EXERCISE:
First find the line with "<td>IABTCF_gdprApplies</td>" in the entries below, then set down exactly every line through the line with "<td>IABTCF_PublisherConsent</td>", that line included.
++++
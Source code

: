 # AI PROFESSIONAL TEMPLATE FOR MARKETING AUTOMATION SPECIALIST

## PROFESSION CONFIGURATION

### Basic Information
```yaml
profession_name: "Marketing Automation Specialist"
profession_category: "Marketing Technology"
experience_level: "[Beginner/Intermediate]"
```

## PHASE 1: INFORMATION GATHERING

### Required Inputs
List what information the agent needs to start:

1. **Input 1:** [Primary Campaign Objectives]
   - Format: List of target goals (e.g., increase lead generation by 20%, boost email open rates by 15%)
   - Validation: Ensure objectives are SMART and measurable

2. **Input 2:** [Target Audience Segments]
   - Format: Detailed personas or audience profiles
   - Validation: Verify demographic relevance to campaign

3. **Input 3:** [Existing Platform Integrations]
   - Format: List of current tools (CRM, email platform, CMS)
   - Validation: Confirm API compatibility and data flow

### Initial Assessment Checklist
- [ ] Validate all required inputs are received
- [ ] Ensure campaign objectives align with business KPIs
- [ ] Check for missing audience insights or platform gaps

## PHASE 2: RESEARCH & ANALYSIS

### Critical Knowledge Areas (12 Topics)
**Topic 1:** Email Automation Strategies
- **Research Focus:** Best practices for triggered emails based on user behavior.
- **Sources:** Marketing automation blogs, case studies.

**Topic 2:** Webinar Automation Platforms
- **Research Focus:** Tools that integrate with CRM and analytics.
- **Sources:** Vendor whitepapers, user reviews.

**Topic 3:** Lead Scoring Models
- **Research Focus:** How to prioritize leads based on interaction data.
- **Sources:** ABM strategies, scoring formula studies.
++++
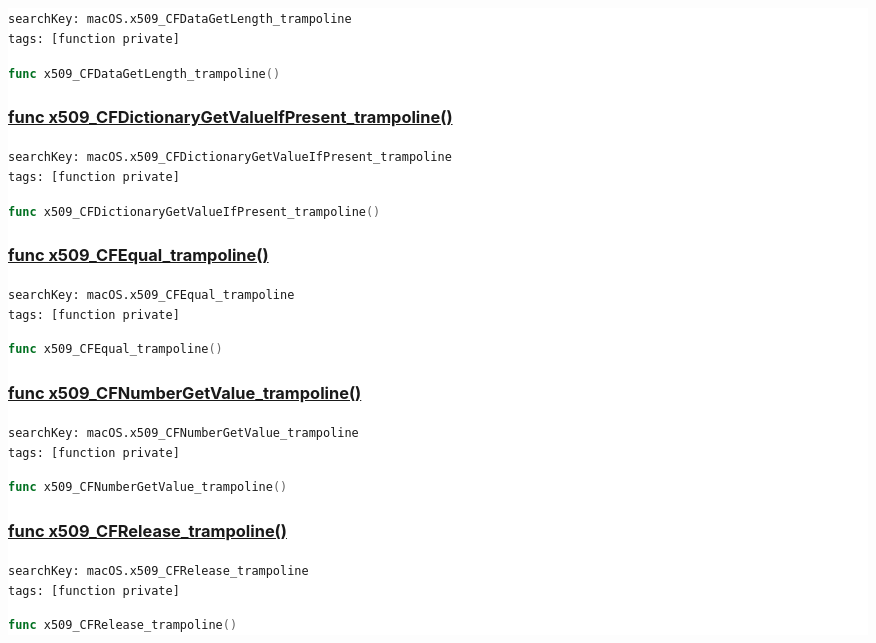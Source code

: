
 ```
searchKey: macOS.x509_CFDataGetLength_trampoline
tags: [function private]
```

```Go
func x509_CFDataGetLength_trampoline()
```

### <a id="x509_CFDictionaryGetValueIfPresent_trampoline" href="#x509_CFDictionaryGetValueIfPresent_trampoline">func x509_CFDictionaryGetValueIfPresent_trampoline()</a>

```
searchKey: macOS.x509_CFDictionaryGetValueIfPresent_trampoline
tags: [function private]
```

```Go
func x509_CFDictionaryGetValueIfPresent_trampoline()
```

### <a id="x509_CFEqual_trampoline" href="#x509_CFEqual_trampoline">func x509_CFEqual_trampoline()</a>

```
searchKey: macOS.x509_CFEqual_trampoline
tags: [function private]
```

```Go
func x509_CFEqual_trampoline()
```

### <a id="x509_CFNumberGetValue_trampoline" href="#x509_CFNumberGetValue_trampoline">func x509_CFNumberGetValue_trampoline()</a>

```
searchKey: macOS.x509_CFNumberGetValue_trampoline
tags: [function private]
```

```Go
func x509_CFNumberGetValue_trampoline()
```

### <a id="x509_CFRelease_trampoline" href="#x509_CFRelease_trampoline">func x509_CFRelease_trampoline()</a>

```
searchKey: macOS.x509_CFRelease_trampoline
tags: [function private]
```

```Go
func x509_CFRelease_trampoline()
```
++++
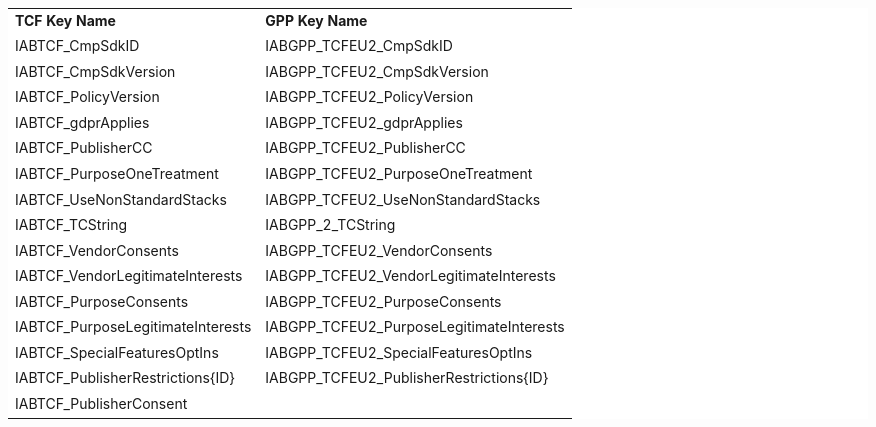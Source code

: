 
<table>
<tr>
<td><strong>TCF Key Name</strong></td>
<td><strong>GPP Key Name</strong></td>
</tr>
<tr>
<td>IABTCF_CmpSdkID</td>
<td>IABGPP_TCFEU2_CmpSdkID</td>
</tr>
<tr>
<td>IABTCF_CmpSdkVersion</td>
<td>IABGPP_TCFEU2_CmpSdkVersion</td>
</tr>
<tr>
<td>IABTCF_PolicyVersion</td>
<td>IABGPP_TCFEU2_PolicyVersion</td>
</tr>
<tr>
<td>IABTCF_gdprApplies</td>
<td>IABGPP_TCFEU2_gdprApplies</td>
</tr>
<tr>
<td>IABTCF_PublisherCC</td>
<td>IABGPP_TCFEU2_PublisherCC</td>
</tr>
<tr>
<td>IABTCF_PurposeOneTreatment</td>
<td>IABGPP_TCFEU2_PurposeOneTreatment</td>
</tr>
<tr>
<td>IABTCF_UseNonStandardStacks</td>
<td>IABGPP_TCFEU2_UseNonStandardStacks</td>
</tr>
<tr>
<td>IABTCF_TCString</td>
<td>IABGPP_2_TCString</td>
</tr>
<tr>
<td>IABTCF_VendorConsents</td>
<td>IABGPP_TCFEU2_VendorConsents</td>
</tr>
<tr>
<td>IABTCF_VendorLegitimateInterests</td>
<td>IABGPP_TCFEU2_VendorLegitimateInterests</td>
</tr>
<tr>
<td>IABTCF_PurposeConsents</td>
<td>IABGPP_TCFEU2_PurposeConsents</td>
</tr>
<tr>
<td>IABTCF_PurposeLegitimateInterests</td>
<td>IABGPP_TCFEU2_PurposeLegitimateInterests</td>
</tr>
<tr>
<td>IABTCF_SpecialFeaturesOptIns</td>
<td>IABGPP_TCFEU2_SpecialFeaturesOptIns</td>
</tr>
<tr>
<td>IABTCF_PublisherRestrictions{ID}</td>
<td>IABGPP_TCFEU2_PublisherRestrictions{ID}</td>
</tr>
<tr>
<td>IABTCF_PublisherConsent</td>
++++
FINISHED TASK:
<td>IABTCF_gdprApplies</td>
<td>IABGPP_TCFEU2_gdprApplies</td>
</tr>
<tr>
<td>IABTCF_PublisherCC</td>
<td>IABGPP_TCFEU2_PublisherCC</td>
</tr>
<tr>
<td>IABTCF_PurposeOneTreatment</td>
<td>IABGPP_TCFEU2_PurposeOneTreatment</td>
</tr>
<tr>
<td>IABTCF_UseNonStandardStacks</td>
<td>IABGPP_TCFEU2_UseNonStandardStacks</td>
</tr>
<tr>
<td>IABTCF_TCString</td>
<td>IABGPP_2_TCString</td>
</tr>
<tr>
<td>IABTCF_VendorConsents</td>
<td>IABGPP_TCFEU2_VendorConsents</td>
</tr>
<tr>
<td>IABTCF_VendorLegitimateInterests</td>
<td>IABGPP_TCFEU2_VendorLegitimateInterests</td>
</tr>
<tr>
<td>IABTCF_PurposeConsents</td>
<td>IABGPP_TCFEU2_PurposeConsents</td>
</tr>
<tr>
<td>IABTCF_PurposeLegitimateInterests</td>
<td>IABGPP_TCFEU2_PurposeLegitimateInterests</td>
</tr>
<tr>
<td>IABTCF_SpecialFeaturesOptIns</td>
<td>IABGPP_TCFEU2_SpecialFeaturesOptIns</td>
</tr>
<tr>
<td>IABTCF_PublisherRestrictions{ID}</td>
<td>IABGPP_TCFEU2_PublisherRestrictions{ID}</td>
</tr>
<tr>
<td>IABTCF_PublisherConsent</td>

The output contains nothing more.